[The data Boundary: Start]

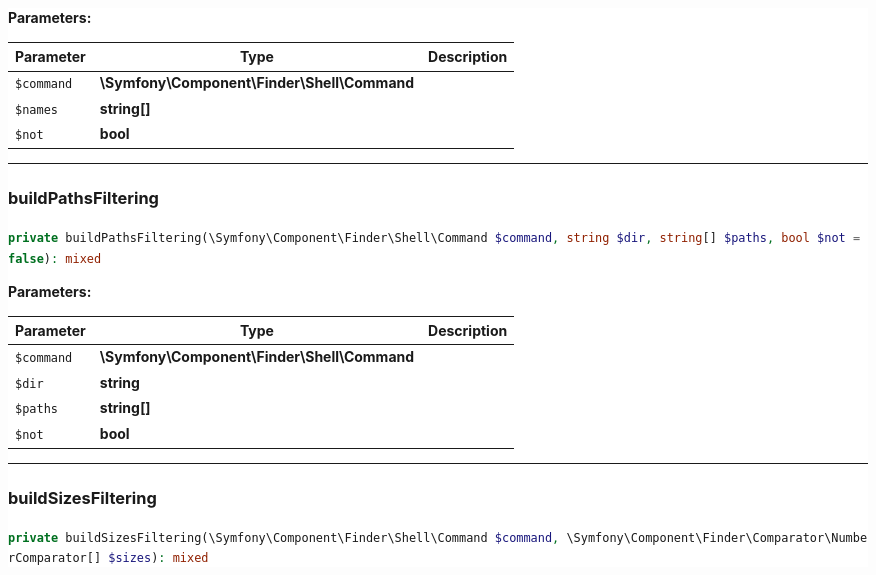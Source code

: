 





**Parameters:**

| Parameter | Type | Description |
|-----------|------|-------------|
| `$command` | **\Symfony\Component\Finder\Shell\Command** |  |
| `$names` | **string[]** |  |
| `$not` | **bool** |  |




***

### buildPathsFiltering



```php
private buildPathsFiltering(\Symfony\Component\Finder\Shell\Command $command, string $dir, string[] $paths, bool $not = false): mixed
```








**Parameters:**

| Parameter | Type | Description |
|-----------|------|-------------|
| `$command` | **\Symfony\Component\Finder\Shell\Command** |  |
| `$dir` | **string** |  |
| `$paths` | **string[]** |  |
| `$not` | **bool** |  |




***

### buildSizesFiltering



```php
private buildSizesFiltering(\Symfony\Component\Finder\Shell\Command $command, \Symfony\Component\Finder\Comparator\NumberComparator[] $sizes): mixed
```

[The data Boundary: End]

[Problem to solve] Copy all lines from the data above that contain the word "command".

[Response area]
| `$command` | **\Symfony\Component\Finder\Shell\Command** |  |
private buildPathsFiltering(\Symfony\Component\Finder\Shell\Command $command, string $dir, string[] $paths, bool $not = false): mixed
| `$command` | **\Symfony\Component\Finder\Shell\Command** |  |
private buildSizesFiltering(\Symfony\Component\Finder\Shell\Command $command, \Symfony\Component\Finder\Comparator\NumberComparator[] $sizes): mixed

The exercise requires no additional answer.